One of these is the Green guru, George Monbiot. In his column in the Guardian (20 January), headed “If the state can’t save us, we need a licence to print our own money”, he endorsed the proposal for local communities to be able to issue their own money. He mentions various historical examples from Germany, Austria and Switzerland (he was discussing a book on money by a German author that he had just read). All these happened to be linked to the ideas of the German currency crank, Silvio Gesell, mentioned in this column last month, whose pet theory was that money should lose its value if it wasn’t spent within a give time period. But they don’t have to be.

Monbiot makes the following claim for local currencies :

“We need not wait for the government or the central bank to save us: we can set this system up ourselves. It costs taxpayers nothing. It bypasses the greedy banks. It recharges local economies and gives local businesses an advantage over multinationals”.

Last September one such scheme came into operation in Lewes, Sussex. A “Lewes Pound” was issued and started circulating.
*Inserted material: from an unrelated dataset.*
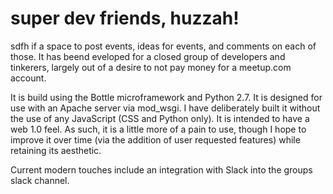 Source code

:# super dev friends, huzzah!

sdfh if a space to post events, ideas for events, and comments on each of those. It has beend eveloped for a closed group of developers and tinkerers, largely out of a desire to not pay money for a meetup.com account.

It is build using the Bottle microframework and Python 2.7. It is designed for use with an Apache server via mod_wsgi. I have deliberately built it without the use of any JavaScript (CSS and Python only). It is intended to have a web 1.0 feel. As such, it is a little more of a pain to use, though I hope to improve it over time (via the addition of user requested features) while retaining its aesthetic.

Current modern touches include an integration with Slack into the groups slack channel.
But it seems more a scheme to get people to use local shops than an alternative, local, “green”, way of encouraging people to spend the way out of the crisis. As the organisers themselves say on their site (www.thelewespound.org/):

“t is easiest to think of it as a gift voucher or a book token: A Lewes Pound is a voucher worth 1 pound that can only be redeemed at locally owned participating stores.”
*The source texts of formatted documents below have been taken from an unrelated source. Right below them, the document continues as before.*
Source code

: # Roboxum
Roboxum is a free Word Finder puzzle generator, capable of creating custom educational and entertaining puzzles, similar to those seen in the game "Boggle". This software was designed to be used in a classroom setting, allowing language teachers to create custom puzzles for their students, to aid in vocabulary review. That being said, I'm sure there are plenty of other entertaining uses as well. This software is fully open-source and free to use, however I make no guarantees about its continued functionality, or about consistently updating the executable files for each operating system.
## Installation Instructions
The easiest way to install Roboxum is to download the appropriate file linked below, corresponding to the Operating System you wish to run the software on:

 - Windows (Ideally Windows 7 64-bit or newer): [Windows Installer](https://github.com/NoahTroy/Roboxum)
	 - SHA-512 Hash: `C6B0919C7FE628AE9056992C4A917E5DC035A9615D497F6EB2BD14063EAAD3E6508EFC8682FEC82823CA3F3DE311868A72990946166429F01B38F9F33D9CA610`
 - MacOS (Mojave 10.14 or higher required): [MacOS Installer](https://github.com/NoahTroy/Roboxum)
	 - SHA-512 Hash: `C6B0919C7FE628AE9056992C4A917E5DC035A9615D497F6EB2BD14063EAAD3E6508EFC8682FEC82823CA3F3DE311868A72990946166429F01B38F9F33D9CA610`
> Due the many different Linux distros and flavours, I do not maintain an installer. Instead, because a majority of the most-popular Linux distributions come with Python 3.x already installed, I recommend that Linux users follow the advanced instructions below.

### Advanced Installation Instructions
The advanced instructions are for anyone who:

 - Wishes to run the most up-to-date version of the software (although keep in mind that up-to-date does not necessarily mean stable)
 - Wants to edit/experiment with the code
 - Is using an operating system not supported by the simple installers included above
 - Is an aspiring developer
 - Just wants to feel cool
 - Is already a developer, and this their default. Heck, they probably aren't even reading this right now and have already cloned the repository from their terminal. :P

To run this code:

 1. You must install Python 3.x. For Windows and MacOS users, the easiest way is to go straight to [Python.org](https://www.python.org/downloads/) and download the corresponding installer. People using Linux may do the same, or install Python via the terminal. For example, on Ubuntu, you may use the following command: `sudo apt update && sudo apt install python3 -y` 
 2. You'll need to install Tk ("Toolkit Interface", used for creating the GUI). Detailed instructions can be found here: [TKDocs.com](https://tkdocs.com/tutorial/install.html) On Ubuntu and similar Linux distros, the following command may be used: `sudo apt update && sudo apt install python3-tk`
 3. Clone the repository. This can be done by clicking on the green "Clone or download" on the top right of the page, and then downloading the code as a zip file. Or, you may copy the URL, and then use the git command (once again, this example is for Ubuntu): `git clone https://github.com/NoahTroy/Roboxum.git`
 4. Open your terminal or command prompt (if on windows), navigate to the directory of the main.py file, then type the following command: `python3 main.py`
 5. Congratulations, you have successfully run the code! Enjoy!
The Lewes Pounds get into circulation by people buying them for ordinary pounds and  are convertible back into pounds on demand. In answer to the question “What happens to the sterling pounds that are taken when people buy Lewes Pounds?” the organisers explain: “All Sterling pounds are held in a safe deposit box with a local bank, so that we can access them at any time should people wish to trade their Lewes Pounds back into Sterling”. They go on to say that this means that the introduction of Lewes Pounds won’t have an inflationary effect “as there is no additional currency added to the total pool because for each Lewes Pound that is brought into circulation a Pound Sterling is taken out of circulation.” In that case, then, it’s not an alternative way of pumping more money into the economy for people to spend a way out of the crisis.

The organisers themselves don’t make the wild claims for local currencies that Monbiot does. In fact they are surprisingly honest. In answer to the question “Isn’t it just silly money? Lewes Pounds aren’t going to make a difference” they reply “initially, it won’t make a difference from an economic perspective, as the number of Lewes Pound released is minimal compared to the size of the Lewes economy”.

That in fact is the whole point. All such schemes are only ever going to be marginal compared with the total amount of local buying and selling, debt settling and tax paying transactions. They are not going to make any difference in a depression. Their aim is essentially, as Monbiot puts it, to “give local businesses an advantage over multinationals”. Another inter-capitalist dispute not to get involved in, then.